By Contributing Writer Rush Shivni

Astrophysicists at the University of California in Santa Cruz have discovered that the rapid, turbulent mixing of interstellar gas clouds forms different stars that are chemically identical.

Multiple stars are born in a “stellar nursery,” which are giant molecular clouds of gas and dust. The results of a computer simulation designed by Mark Krumholz, associate professor of astronomy and astrophysics at UCSC, and Yi Feng, astrophysics graduate student at UCSC, have shown evidence of each star sharing the same chemical “tag” or “DNA fingerprint” after the star-forming process. 

“If the most rapid star formation process possible makes clusters that are chemically homogeneous, anything a bit more leisurely, which allows more time for chemical mixing, will yield even higher levels of homogeneity,” Krumholz said.

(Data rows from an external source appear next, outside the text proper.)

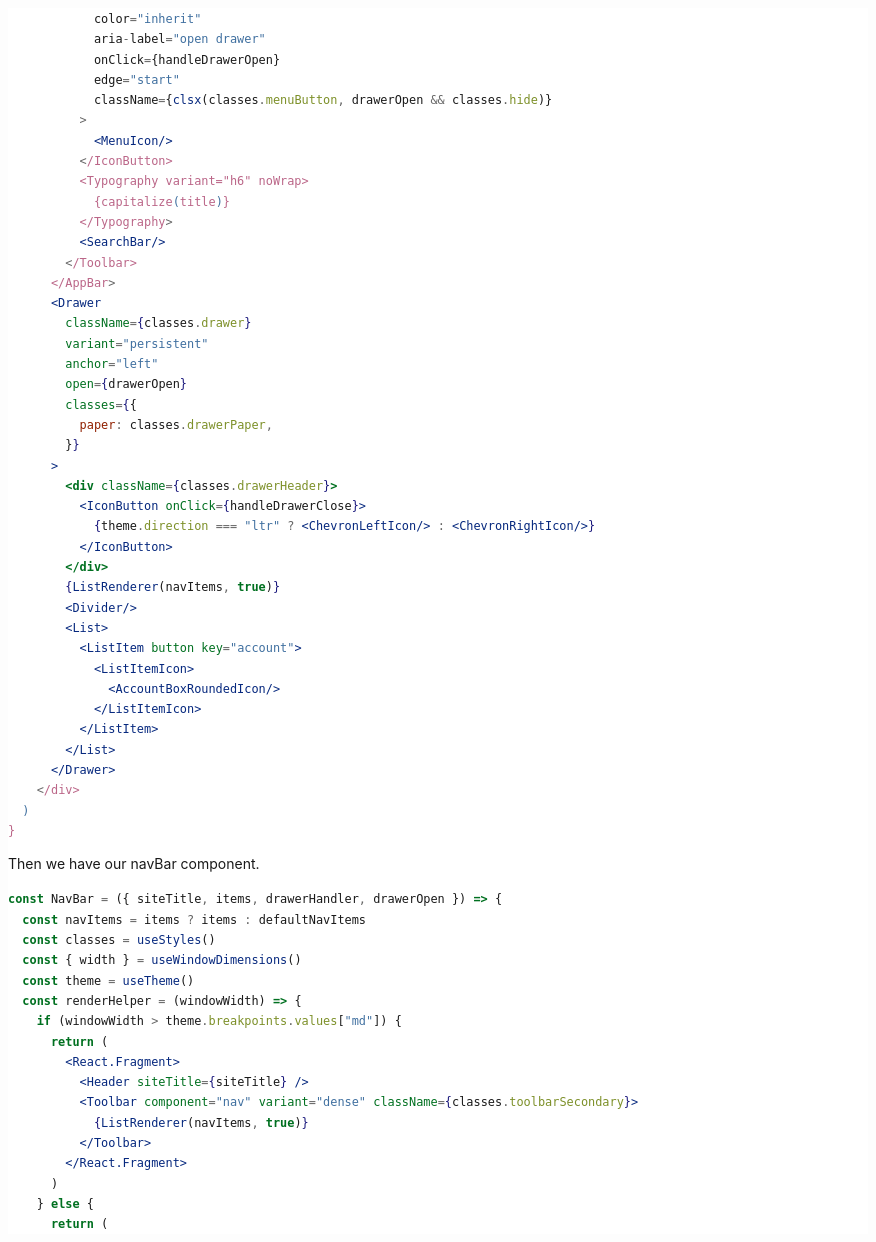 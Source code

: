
 ```jsx
            color="inherit"
            aria-label="open drawer"
            onClick={handleDrawerOpen}
            edge="start"
            className={clsx(classes.menuButton, drawerOpen && classes.hide)}
          >
            <MenuIcon/>
          </IconButton>
          <Typography variant="h6" noWrap>
            {capitalize(title)}
          </Typography>
          <SearchBar/>
        </Toolbar>
      </AppBar>
      <Drawer
        className={classes.drawer}
        variant="persistent"
        anchor="left"
        open={drawerOpen}
        classes={{
          paper: classes.drawerPaper,
        }}
      >
        <div className={classes.drawerHeader}>
          <IconButton onClick={handleDrawerClose}>
            {theme.direction === "ltr" ? <ChevronLeftIcon/> : <ChevronRightIcon/>}
          </IconButton>
        </div>
        {ListRenderer(navItems, true)}
        <Divider/>
        <List>
          <ListItem button key="account">
            <ListItemIcon>
              <AccountBoxRoundedIcon/>
            </ListItemIcon>
          </ListItem>
        </List>
      </Drawer>
    </div>
  )
}
```


Then we have our navBar component.

```jsx
const NavBar = ({ siteTitle, items, drawerHandler, drawerOpen }) => {
  const navItems = items ? items : defaultNavItems
  const classes = useStyles()
  const { width } = useWindowDimensions()
  const theme = useTheme()
  const renderHelper = (windowWidth) => {
    if (windowWidth > theme.breakpoints.values["md"]) {
      return (
        <React.Fragment>
          <Header siteTitle={siteTitle} />
          <Toolbar component="nav" variant="dense" className={classes.toolbarSecondary}>
            {ListRenderer(navItems, true)}
          </Toolbar>
        </React.Fragment>
      )
    } else {
      return (
```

Feng and Krumholz created a computer simulation of two clouds with different element compositions. They added dye to each cloud and found that the two clouds mixed violently yet efficiently, forming a cluster of stars all in the same shade of purple. The stars were chemically the same.

In June 2014, Ivan Ramirez, a researcher at the University of Texas at Austin and at the McDonald Observatory in Fort Davis, Texas, published a paper that  identified a star within our universal “neighborhood” as a sibling to our own sun. As of now, his find is the only sibling star to our own that has been found.

“The clouds from which our star was born also created thousands of other stars, and all of these stars should contain these mixtures of elements,” Ramirez said. 

According to Krumholz, stellar formation has two causes: rapidly collapsing gas that creates turbulence and thermal instability, where certain parts of the clouds compress and others thin out. The rate at which this occurs is so rapid that the process can easily speed out of control and send the gas into turbulent motion.

The project began roughly five years ago when Krumholz and Joss Bland-Hawthorn, an Australian Laureate Fellow professor of physics and director of the Sydney Institute for Astronomy, met at a conference. Bland-Hawthorn and his team had found stars within a cluster that were homogeneous, but at that time, they were not able to measure the stars properly. 

“All the measurements gave results consistent with zero difference in abundance for stars in the same cluster,” Krumholz said. 

That may have meant these were negligible differences or these stars were in fact chemically identical, but they did not have the tools to measure it accurately at that time.

Bland-Hawthorn and his team’s project received a lot of attention, reeling in $15 million for the spectrograph, called HERMES, used on the Anglo-Australian Telescope. 

“[We will] spend the next five years observing millions of stars and looking at 30 elements in the light of each star,” Hawthorn said. 

Now that Krumholz and Feng found the formation process to be rapid and consistent, more research can be done on stellar formation on a grander scale.

One of the major objectives of this project is to “measure mixing across galactic scales to simulate either an entire galaxy, or a fairly large piece of one,” Krumholz said.

In a galaxy, diffused gas, known as the interstellar medium, is present between stellar and planetary bodies because the “vacuum” of space is not a perfect vacuum. Krumholz said that there’s an average of one atom per cubic centimeter, and though it’s not much, there is still a lot of space for the gas to flow, heat and cool. The total mass of this interstellar gas is about 10 percent of the mass of stars in the Milky Way. From this perspective, gas is everywhere, and it is hard to understand what is occurring with different chemical gases, he said. 

For Ramirez, searching for more stars like our own sun will be a daunting task because stars tend to drift away from clusters and roam the galaxy on their own. 

Bland-Hawthorn said his team plans to look at the age of the universe and ancient uniformity of stars when the only elements present were hydrogen and helium. 

“We know the very first stars were bizarre, unique to their time and produced a weird distribution of elements unlike those we see in  nearby stars today,” Bland-Hawthorn said. “So we believe that all stars are born in clusters—like bunches of grapes—which then rapidly fall apart. These are highly uniform in a set of elements, sort of like a DNA signature.”